One of my literature professors last semester often chided our class for trying to find the “point” or the “meaning” of a book. There is no single, summarizable point, he argued. There is no thesis. That’s not the purpose of literature. He often compared books to people: books, like people, take time and attention. Books are inherently process-oriented capsules of experience, idea, story, thought, and feeling.
For the last several weeks, I have been reading Virginia Woolf’s The Waves. I picked it up because I love her prose. The story itself is far more abstract and difficult: a strict series of soliloquies, no narration, only the speech-thought of six characters, outer and inner life tangled in one stream. I spent the first hundred pages suffering confusion and mild frustration. I felt a little like I was standing before a visual feast but had not the eyesight nor the glasses to understand what I was looking at. What’s the point? I asked myself. What’s she even talking about? After a hundred or so pages, tired of hitting my head against the same impervious wall, I nearly gave up.
But the next time I picked up the book, something changed. The characters started to become real, relatable. I started to recognize their thoughts as mirrors of mine.

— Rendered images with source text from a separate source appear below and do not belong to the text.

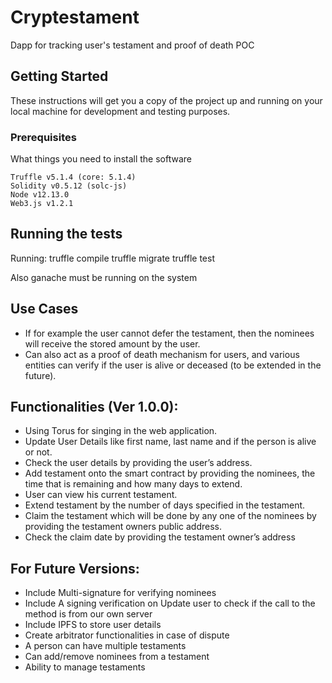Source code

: # Cryptestament

Dapp for tracking user's testament and proof of death POC

## Getting Started

These instructions will get you a copy of the project up and running on your local machine for development and testing purposes.

### Prerequisites

What things you need to install the software 

```
Truffle v5.1.4 (core: 5.1.4)
Solidity v0.5.12 (solc-js)
Node v12.13.0
Web3.js v1.2.1
```

## Running the tests

Running:
truffle compile
truffle migrate
truffle test

Also ganache must be running on the system

## Use Cases
* If for example the user cannot defer the testament, then the nominees will receive the stored amount by the user.
* Can also act as a proof of death mechanism for users, and various entities can verify if the user is alive or deceased (to be extended in the future).

## Functionalities (Ver 1.0.0):
* Using Torus for singing in the web application.
* Update User Details like first name, last name and if the person is alive or not.
*	Check the user details by providing the user’s address.
*	Add testament onto the smart contract by providing the nominees, the time that is remaining and how many days to extend.
*	User can view his current testament.
*	Extend testament by the number of days specified in the testament.
*	Claim the testament which will be done by any one of the nominees by providing the testament owners public address.
*	Check the claim date by providing the testament owner’s address



## For Future Versions:
*	Include Multi-signature for verifying nominees
*	Include A signing verification on Update user to check if the call to the method is from our own server
*	Include IPFS to store user details
*	Create arbitrator functionalities in case of dispute
*	A person can have multiple testaments
*	Can add/remove nominees from a testament
*	Ability to manage testaments

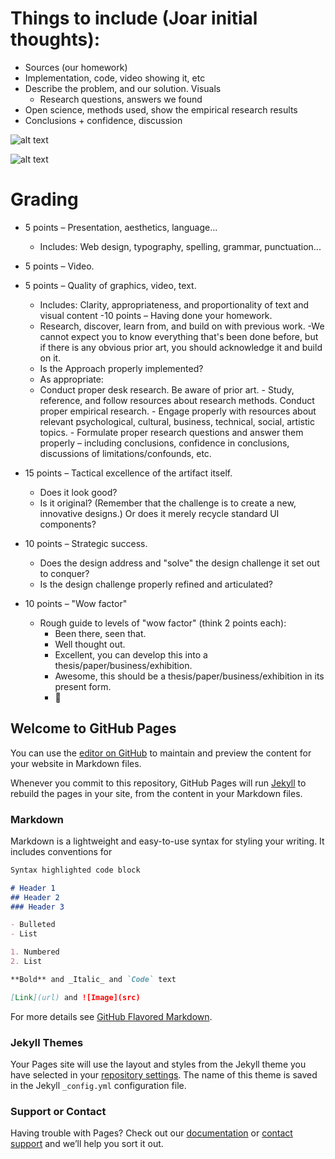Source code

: 

# Things to include (Joar initial thoughts):
- Sources (our homework)
- Implementation, code, video showing it, etc
- Describe the problem, and our solution. Visuals
    - Research questions, answers we found
- Open science, methods used, show the empirical research results
- Conclusions + confidence, discussion



![alt text](https://www.dropbox.com/s/kcnzobxouagpiw7/Screen%20Shot%202020-10-08%20at%2015.10.25.png?dl=0)

![alt text](https://github.com/yiar/Pianocode/blob/master/screen1?raw=true)

# Grading
- 5 points – Presentation, aesthetics, language...
    - Includes: Web design, typography, spelling, grammar, punctuation...

- 5 points – Video.

- 5 points – Quality of graphics, video, text.
  -  Includes: Clarity, appropriateness, and proportionality of text and visual content
-10 points – Having done your homework.
    - Research, discover, learn from, and build on with previous work.
        -We cannot expect you to know everything that's been done before, but if there is any obvious prior art, you should acknowledge it and build on it.
    - Is the Approach properly implemented?
    - As appropriate:
    -    Conduct proper desk research. Be aware of prior art.
        - Study, reference, and follow resources about research methods. Conduct proper empirical research.
        - Engage properly with resources about relevant psychological, cultural, business, technical, social, artistic topics.
        - Formulate proper research questions and answer them properly – including conclusions, confidence in conclusions, discussions of limitations/confounds, etc.
- 15 points – Tactical excellence of the artifact itself.
   - Does it look good?
   - Is it original? (Remember that the challenge is to create a new, innovative designs.) Or does it merely recycle standard UI components?
- 10 points – Strategic success.
    - Does the design address and "solve" the design challenge it set out to conquer?
    - Is the design challenge properly refined and articulated?
- 10 points – "Wow factor"
    - Rough guide to levels of "wow factor" (think 2 points each):
        - Been there, seen that.
        - Well thought out.
        - Excellent, you can develop this into a thesis/paper/business/exhibition.
        - Awesome, this should be a thesis/paper/business/exhibition in its present form.
        - 🤯










## Welcome to GitHub Pages

You can use the [editor on GitHub](https://github.com/yiar/NFinderC/edit/gh-pages/index.md) to maintain and preview the content for your website in Markdown files.

Whenever you commit to this repository, GitHub Pages will run [Jekyll](https://jekyllrb.com/) to rebuild the pages in your site, from the content in your Markdown files.

### Markdown

Markdown is a lightweight and easy-to-use syntax for styling your writing. It includes conventions for

```markdown
Syntax highlighted code block

# Header 1
## Header 2
### Header 3

- Bulleted
- List

1. Numbered
2. List

**Bold** and _Italic_ and `Code` text

[Link](url) and ![Image](src)
```

For more details see [GitHub Flavored Markdown](https://guides.github.com/features/mastering-markdown/).

### Jekyll Themes

Your Pages site will use the layout and styles from the Jekyll theme you have selected in your [repository settings](https://github.com/yiar/NFinderC/settings). The name of this theme is saved in the Jekyll `_config.yml` configuration file.

### Support or Contact

Having trouble with Pages? Check out our [documentation](https://docs.github.com/categories/github-pages-basics/) or [contact support](https://github.com/contact) and we’ll help you sort it out.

I felt understood―seen―in a way that few authors are capable of doing consistently. It is the feeling of having subconscious urges, motives, notions articulated. It is the same sort of satisfaction as finally recalling a word on the tip of your tongue. This is one of the distinct qualities of Woolf that make her worth the time and effort for me.

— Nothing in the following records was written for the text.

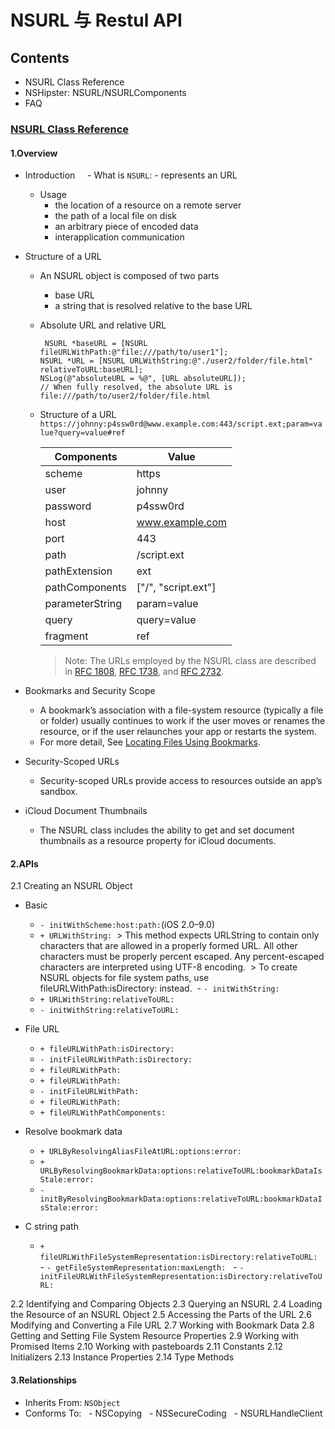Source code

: # NSURL 与 Restul API

## Contents
- NSURL Class Reference
- NSHipster: NSURL/NSURLComponents
- FAQ

### [NSURL Class Reference](https://developer.apple.com/reference/foundation/nsurl)
#### 1.Overview
   - Introduction
      - What is `NSURL`:
         - represents an URL
      - Usage
         - the location of a resource on a remote server
         - the path of a local file on disk
         - an arbitrary piece of encoded data
         - interapplication communication
   - Structure of a URL
      - An NSURL object is composed of two parts
         - base URL
         - a string that is resolved relative to the base URL
      - Absolute URL and relative URL
        ```
         NSURL *baseURL = [NSURL fileURLWithPath:@"file:///path/to/user1"];
        NSURL *URL = [NSURL URLWithString:@"./user2/folder/file.html" relativeToURL:baseURL];
        NSLog(@"absoluteURL = %@", [URL absoluteURL]);  
        // When fully resolved, the absolute URL is  file:///path/to/user2/folder/file.html
          ```
      - Structure of a URL
      `https://johnny:p4ssw0rd@www.example.com:443/script.ext;param=value?query=value#ref`
      
         Components|Value|
          -------------|-----|
          scheme|https|
          user| johnny |
          password| p4ssw0rd |
          host|www.example.com|
          port| 443 |
          path|/script.ext|
          pathExtension| ext |
          pathComponents|["/", "script.ext"]|
          parameterString|param=value|
          query|query=value|
          fragment| ref |

          > Note: The URLs employed by the NSURL class are described in [RFC 1808](https://tools.ietf.org/html/rfc1808), [RFC 1738](https://tools.ietf.org/html/rfc1738), and [RFC 2732](https://tools.ietf.org/html/rfc2732).

   - Bookmarks and Security Scope
      - A bookmark’s association with a file-system resource (typically a file or folder) usually continues to work if the user moves or renames the resource, or if the user relaunches your app or restarts the system.
      - For more detail, See [Locating Files Using Bookmarks](https://developer.apple.com/library/content/documentation/FileManagement/Conceptual/FileSystemProgrammingGuide/AccessingFilesandDirectories/AccessingFilesandDirectories.html#//apple_ref/doc/uid/TP40010672-CH3-SW10).

   - Security-Scoped URLs
      - Security-scoped URLs provide access to resources outside an app’s sandbox.
   - iCloud Document Thumbnails
      - The NSURL class includes the ability to get and set document thumbnails as a resource property for iCloud documents.
      
#### 2.APIs
2.1 Creating an NSURL Object

- Basic
  - `- initWithScheme:host:path:`(iOS 2.0–9.0)
  - `+ URLWithString:`
  > This method expects URLString to contain only characters that are allowed in a properly formed URL. All other characters must be properly percent escaped. Any percent-escaped characters are interpreted using UTF-8 encoding.
  > To create NSURL objects for file system paths, use fileURLWithPath:isDirectory: instead.
  - `- initWithString:`
  - `+ URLWithString:relativeToURL:`
  - `- initWithString:relativeToURL:`
   
- File URL
  - `+ fileURLWithPath:isDirectory:`
  - `- initFileURLWithPath:isDirectory:`
  - `+ fileURLWithPath:`
  - `+ fileURLWithPath:`
  - `- initFileURLWithPath:`
  - `+ fileURLWithPath:`
  - `+ fileURLWithPathComponents:`
   
- Resolve bookmark data
  - `+ URLByResolvingAliasFileAtURL:options:error:`
  - `+ URLByResolvingBookmarkData:options:relativeToURL:bookmarkDataIsStale:error:`
  - `- initByResolvingBookmarkData:options:relativeToURL:bookmarkDataIsStale:error:`
   
- C string path
   - `+ fileURLWithFileSystemRepresentation:isDirectory:relativeToURL:`
   - `- getFileSystemRepresentation:maxLength:`
   - `- initFileURLWithFileSystemRepresentation:isDirectory:relativeToURL:`
      
2.2 Identifying and Comparing Objects
2.3 Querying an NSURL
2.4 Loading the Resource of an NSURL Object
2.5 Accessing the Parts of the URL
2.6 Modifying and Converting a File URL
2.7 Working with Bookmark Data
2.8 Getting and Setting File System Resource Properties
2.9 Working with Promised Items
2.10 Working with pasteboards
2.11 Constants
2.12 Initializers
2.13 Instance Properties
2.14 Type Methods

#### 3.Relationships
- Inherits From: `NSObject`
- Conforms To:
   - NSCopying
   - NSSecureCoding
   - NSURLHandleClient
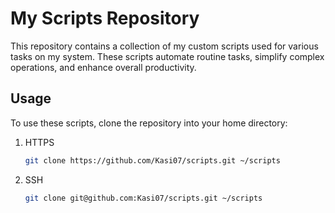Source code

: # My Scripts Repository
This repository contains a collection of my custom scripts used for various tasks on my system. These scripts automate routine tasks, simplify complex operations, and enhance overall productivity.

## Usage
To use these scripts, clone the repository into your home directory:
1. HTTPS
    ```bash
    git clone https://github.com/Kasi07/scripts.git ~/scripts
    ``` 
1. SSH
    ```bash
    git clone git@github.com:Kasi07/scripts.git ~/scripts
    ```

Am I now able to tell you the “point” of The Waves? No. I would have considerable difficulty summarizing the book in a helpful way. Can I explain what I learned from the book? I don’t know if I can. Its value lies far more in the fleeting but rewarding moments of seeing your inner life play out in remarkably vivid words. Not every book is like this one; many others are practical, perhaps with explicit argumentation, and others relish surprising plot twists and narrative more than the visceral, intangible gratification that I am speaking of. But in either case, there is no such thing as a shortcut. There are no shortcuts―synopses, summaries, run-downs, key points, theses―with books.
Could the same be true for people? Perhaps because I’m an introvert (whatever that means) I find the books-are-like-people comparison just as helpful as the opposite: people are like books.
I, too, am guilty of regarding books as wordy, unwieldy receptacles with hidden truths to be extracted, decoded, and distilled into neat points. But I also understand books on a more intuitive level: I know I must be patient, willing to sit through fifty or so pages of exposition before any real pay-off; I know I must start at the beginning if I have any hope of enjoying the rest; I know it is far more sustainable and enjoyable for me to read a chapter every day instead of trying to cram-read the whole book the night before a discussion class. I know the purpose of reading is not just so I know what happens at the conclusion of the narrative, but to experience everything leading to the end.
Perhaps, for those of us who are less awkward with books than we are with people, there is something to be said about the way we approach books―and people. As silly as it sounds, I am still taking baby steps in learning to love (and like) people genuinely. Yet over the past year, I have begun to learn the value of patient, joyful interest in others. I want to cultivate deep friendships, but I can’t do that unless I regard small talk not as a hurdle to jump as soon as possible, but a necessary foundation of self-disclosure. I want to know my friends better, but it is far better for me to plan to see them in short intervals on a consistent basis than to offer only the leftovers of my schedule. I want to know my close circles well enough to pray for their particular struggles, temptations, and triumphs, but these are not impersonal facts to glean, key points, or theses―these are pieces of people and their hearts.
I have found that the joys of reading―fascination, inspiration, surprise, understanding―though not exactly the same, are similar to the joys of forming a friendship, of knowing a person. Of course, the simile will eventually break down. People are not books. Books, for all their rich meaning and layers of analysis, are crafted neatly to end in a reasonable number of pages at a pleasurable narrative pace. People are not nearly so neat. But I am beginning to turn the joyful patience with which I come to books toward people, toward building relationships with expectant endurance, grace, interest, and care. And I am beginning to find joy in the discovery of friends that are genuinely admirable, far different from me, and startlingly, wonderfully complex.